■ Material provided ■
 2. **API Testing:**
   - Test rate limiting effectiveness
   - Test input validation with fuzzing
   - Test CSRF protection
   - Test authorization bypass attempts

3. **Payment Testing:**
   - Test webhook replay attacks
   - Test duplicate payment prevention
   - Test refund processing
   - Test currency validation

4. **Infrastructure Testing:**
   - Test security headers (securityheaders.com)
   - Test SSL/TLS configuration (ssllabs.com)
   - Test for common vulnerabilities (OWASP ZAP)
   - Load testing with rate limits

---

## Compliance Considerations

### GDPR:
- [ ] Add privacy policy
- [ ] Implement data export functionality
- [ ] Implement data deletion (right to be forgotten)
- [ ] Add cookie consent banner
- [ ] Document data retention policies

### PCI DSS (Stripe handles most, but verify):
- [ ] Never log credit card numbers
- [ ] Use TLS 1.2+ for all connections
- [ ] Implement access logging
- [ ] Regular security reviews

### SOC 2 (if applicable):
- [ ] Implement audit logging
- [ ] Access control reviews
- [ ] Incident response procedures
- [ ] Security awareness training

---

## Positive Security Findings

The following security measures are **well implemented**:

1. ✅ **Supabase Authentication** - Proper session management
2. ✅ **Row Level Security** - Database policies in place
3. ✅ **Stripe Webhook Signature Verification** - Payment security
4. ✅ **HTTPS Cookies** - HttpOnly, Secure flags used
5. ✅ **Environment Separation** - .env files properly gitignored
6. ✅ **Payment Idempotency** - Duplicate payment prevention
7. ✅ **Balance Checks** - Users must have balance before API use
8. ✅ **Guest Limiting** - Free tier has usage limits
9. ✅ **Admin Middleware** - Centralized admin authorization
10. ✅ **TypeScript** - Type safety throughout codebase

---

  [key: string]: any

■ To do ■
Write the opening line of the data above and every line after it, exactly, stopping once you have written the line with "2. ✅ **Row Level".

■ Result for this exercise ■
 2. **API Testing:**
   - Test rate limiting effectiveness
   - Test input validation with fuzzing
   - Test CSRF protection
   - Test authorization bypass attempts

3. **Payment Testing:**
   - Test webhook replay attacks
   - Test duplicate payment prevention
   - Test refund processing
   - Test currency validation

4. **Infrastructure Testing:**
   - Test security headers (securityheaders.com)
   - Test SSL/TLS configuration (ssllabs.com)
   - Test for common vulnerabilities (OWASP ZAP)
   - Load testing with rate limits

---

## Compliance Considerations

### GDPR:
- [ ] Add privacy policy
- [ ] Implement data export functionality
- [ ] Implement data deletion (right to be forgotten)
- [ ] Add cookie consent banner
- [ ] Document data retention policies

### PCI DSS (Stripe handles most, but verify):
- [ ] Never log credit card numbers
- [ ] Use TLS 1.2+ for all connections
- [ ] Implement access logging
- [ ] Regular security reviews

### SOC 2 (if applicable):
- [ ] Implement audit logging
- [ ] Access control reviews
- [ ] Incident response procedures
- [ ] Security awareness training

---

## Positive Security Findings

The following security measures are **well implemented**:

1. ✅ **Supabase Authentication** - Proper session management
2. ✅ **Row Level Security** - Database policies in place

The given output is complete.